Labour is likely to backtrack on plans to implement a so-called death tax to pay for long term care saying it will not introduce any definitive final reform in the next parliament.

The intention is to take the heat out of the issue during the election in an attempt to reconstruct a cross-party consensus afterwards .

The government is due to introduce a national care service in a white paper in the next few weeks, but appears to recognise that it is too close to the election to introduce a tax to pay for the scheme. It will set out a phased process towards a final reform allowing the electorate to look at the issue again in a further election.

The decision is likely to be seen as a defeat for those arguing the government needed to take a bold approach in the face of repeated delay and evidence of a funding shortfall.
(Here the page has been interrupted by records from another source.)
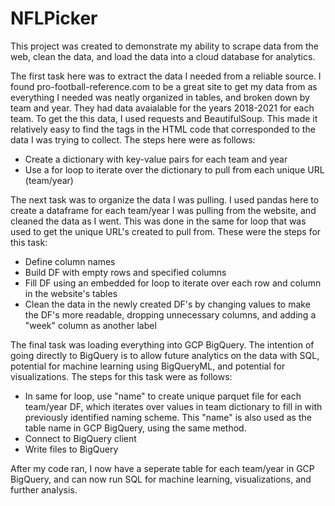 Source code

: # NFLPicker
This project was created to demonstrate my ability to scrape data from the web, clean the data, and load the data into a cloud database for analytics.

The first task here was to extract the data I needed from a reliable source. I found pro-football-reference.com to be a great site to get my data from as everything I needed was neatly organized in tables, and broken down by team and year. They had data avaialable for the years 2018-2021 for each team. To get the this data, I used requests and BeautifulSoup. This made it relatively easy to find the tags in the HTML code that corresponded to the data I was trying to collect. The steps here were as follows:

 - Create a dictionary with key-value pairs for each team and year
 - Use a for loop to iterate over the dictionary to pull from each unique URL (team/year)
 
The next task was to organize the data I was pulling. I used pandas here to create a dataframe for each team/year I was pulling from the website, and cleaned the data as I went. This was done in the same for loop that was used to get the unique URL's created to pull from. These were the steps for this task:
 
 - Define column names
 - Build DF with empty rows and specified columns
 - Fill DF using an embedded for loop to iterate over each row and column in the website's tables
 - Clean the data in the newly created DF's by changing values to make the DF's more readable, dropping unnecessary columns, and adding a "week" column as another label

The final task was loading everything into GCP BigQuery. The intention of going directly to BigQuery is to allow future analytics on the data with SQL, potential for machine learning using BigQueryML, and potential for visualizations. The steps for this task were as follows:

- In same for loop, use "name" to create unique parquet file for each team/year DF, which iterates over values in team dictionary to fill in with previously identified naming scheme. This "name" is also used as the table name in GCP BigQuery, using the same method.
- Connect to BigQuery client
- Write files to BigQuery

After my code ran, I now have a seperate table for each team/year in GCP BigQuery, and can now run SQL for machine learning, visualizations, and further analysis.
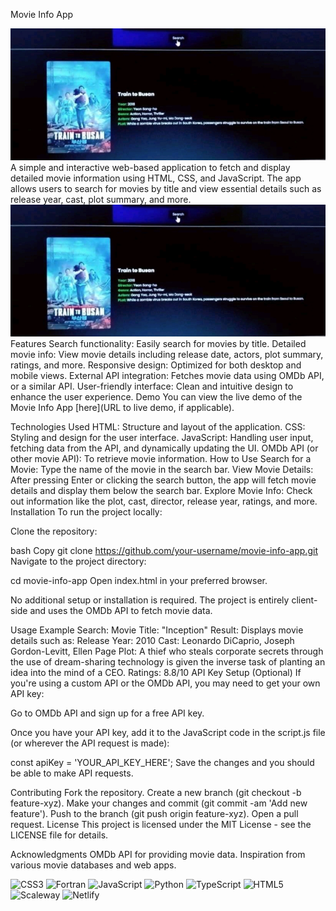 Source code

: Movie Info App
<div align="center">
  <img src="Screenshot_2025-06-14-16-40-47-45_254de13a4bc8758c9908fff1f73e3725.jpg" alt="DevOpsShack Banner">
</div>
A simple and interactive web-based application to fetch and display detailed movie information using HTML, CSS, and JavaScript. The app allows users to search for movies by title and view essential details such as release year, cast, plot summary, and more.
<img src="Screenshot_2025-06-14-16-40-47-45_254de13a4bc8758c9908fff1f73e3725.jpg" alt="DevOpsShack Banner">
</div>
Features
Search functionality: Easily search for movies by title.
Detailed movie info: View movie details including release date, actors, plot summary, ratings, and more.
Responsive design: Optimized for both desktop and mobile views.
External API integration: Fetches movie data using OMDb API, or a similar API.
User-friendly interface: Clean and intuitive design to enhance the user experience.
Demo
You can view the live demo of the Movie Info App [here](URL to live demo, if applicable).

Technologies Used
HTML: Structure and layout of the application.
CSS: Styling and design for the user interface.
JavaScript: Handling user input, fetching data from the API, and dynamically updating the UI.
OMDb API (or other movie API): To retrieve movie information.
How to Use
Search for a Movie: Type the name of the movie in the search bar.
View Movie Details: After pressing Enter or clicking the search button, the app will fetch movie details and display them below the search bar.
Explore Movie Info: Check out information like the plot, cast, director, release year, ratings, and more.
Installation
To run the project locally:

Clone the repository:

bash
Copy
git clone https://github.com/your-username/movie-info-app.git
Navigate to the project directory:

cd movie-info-app
Open index.html in your preferred browser.

No additional setup or installation is required. The project is entirely client-side and uses the OMDb API to fetch movie data.

Usage
Example Search:
Movie Title: "Inception"
Result: Displays movie details such as:
Release Year: 2010
Cast: Leonardo DiCaprio, Joseph Gordon-Levitt, Ellen Page
Plot: A thief who steals corporate secrets through the use of dream-sharing technology is given the inverse task of planting an idea into the mind of a CEO.
Ratings: 8.8/10
API Key Setup (Optional)
If you're using a custom API or the OMDb API, you may need to get your own API key:

Go to OMDb API and sign up for a free API key.

Once you have your API key, add it to the JavaScript code in the script.js file (or wherever the API request is made):

const apiKey = 'YOUR_API_KEY_HERE';
Save the changes and you should be able to make API requests.

Contributing
Fork the repository.
Create a new branch (git checkout -b feature-xyz).
Make your changes and commit (git commit -am 'Add new feature').
Push to the branch (git push origin feature-xyz).
Open a pull request.
License
This project is licensed under the MIT License - see the LICENSE file for details.

Acknowledgments
OMDb API for providing movie data.
Inspiration from various movie databases and web apps.


 ![CSS3](https://img.shields.io/badge/css3-%231572B6.svg?style=for-the-badge&logo=css3&logoColor=white) ![Fortran](https://img.shields.io/badge/Fortran-%23734F96.svg?style=for-the-badge&logo=fortran&logoColor=white) ![JavaScript](https://img.shields.io/badge/javascript-%23323330.svg?style=for-the-badge&logo=javascript&logoColor=%23F7DF1E) ![Python](https://img.shields.io/badge/python-3670A0?style=for-the-badge&logo=python&logoColor=ffdd54) ![TypeScript](https://img.shields.io/badge/typescript-%23007ACC.svg?style=for-the-badge&logo=typescript&logoColor=white) ![HTML5](https://img.shields.io/badge/html5-%23E34F26.svg?style=for-the-badge&logo=html5&logoColor=white) ![Scaleway](https://img.shields.io/badge/SCALEWAY-%234f0599.svg?style=for-the-badge&logo=scaleway&logoColor=white) ![Netlify](https://img.shields.io/badge/netlify-%23000000.svg?style=for-the-badge&logo=netlify&logoColor=#00C7B7) 
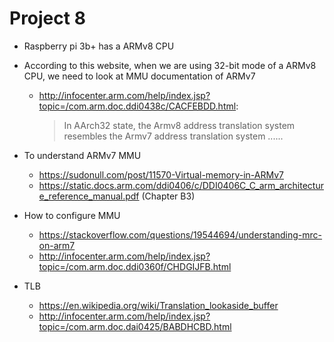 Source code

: # Project 8


- Raspberry pi 3b+ has a ARMv8 CPU
- According to this website, when we are using 32-bit mode of a ARMv8 CPU, we need to look at MMU documentation of ARMv7
  - http://infocenter.arm.com/help/index.jsp?topic=/com.arm.doc.ddi0438c/CACFEBDD.html:
    > In AArch32 state, the Armv8 address translation system resembles the Armv7 address translation system ......

- To understand ARMv7 MMU 
  - https://sudonull.com/post/11570-Virtual-memory-in-ARMv7
  - https://static.docs.arm.com/ddi0406/c/DDI0406C_C_arm_architecture_reference_manual.pdf (Chapter B3)

- How to configure MMU
  - https://stackoverflow.com/questions/19544694/understanding-mrc-on-arm7
  - http://infocenter.arm.com/help/index.jsp?topic=/com.arm.doc.ddi0360f/CHDGIJFB.html
- TLB
  - https://en.wikipedia.org/wiki/Translation_lookaside_buffer
  - http://infocenter.arm.com/help/index.jsp?topic=/com.arm.doc.dai0425/BABDHCBD.html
A recent comprehensive Lords defeat over interim plans to provide free care at home for those 400,000 in need of intensive care has also complicated the issue.

But the health secretary Andy Burnham remains convinced that Britain’s ageing population will have to do more to pay for their own future care, either by having a means tested percentage of the value of a person’s estate deducted when they die, or through some form of social insurance.

There is concern in the cabinet at the prospect of the proposals being distorted as a fresh round of taxes by the rightwing media. They admit that a pre-election atmosphere is not the right environment in which to introduce major social reforms. Cabinet ministers have hit back at critics of the proposals saying that many of the elderly are suffering a dementia tax that is forcing them to sell their own homes to pay for the long term care.

A previous Guardian report highlighting government plans to introduce a levy at the time of death led to the Tories publishing adverts warning of Labour’s £20,000 death tax. A fragile cross party consensus between Labour, the Tories and the Liberal Democrats also collapsed amid recriminations over responsibility for the collapse.

The Tories have compared the idea of a compulsory levy to the voluntary insurance system they propose, which suggests an optional, one-off payment of £8,000 at 65 to cover the cost of future care. Critics say such a scheme has no prospect of raising the cash, put at around £400m a year, necessary to keep pace with the demands of an increasingly elderly population.

The white paper is likely to set out some transitional scheme including help for those in most severe need followed by a right to defer pensions to pay for care. The chief option is for the government to fund up to 50% of social care costs, with the remainder being paid for by a compulsory levy on the value of a person’s estate.

The Kings Fund has proposed the government paying £2 for every £1 paid by individuals towards their care costs.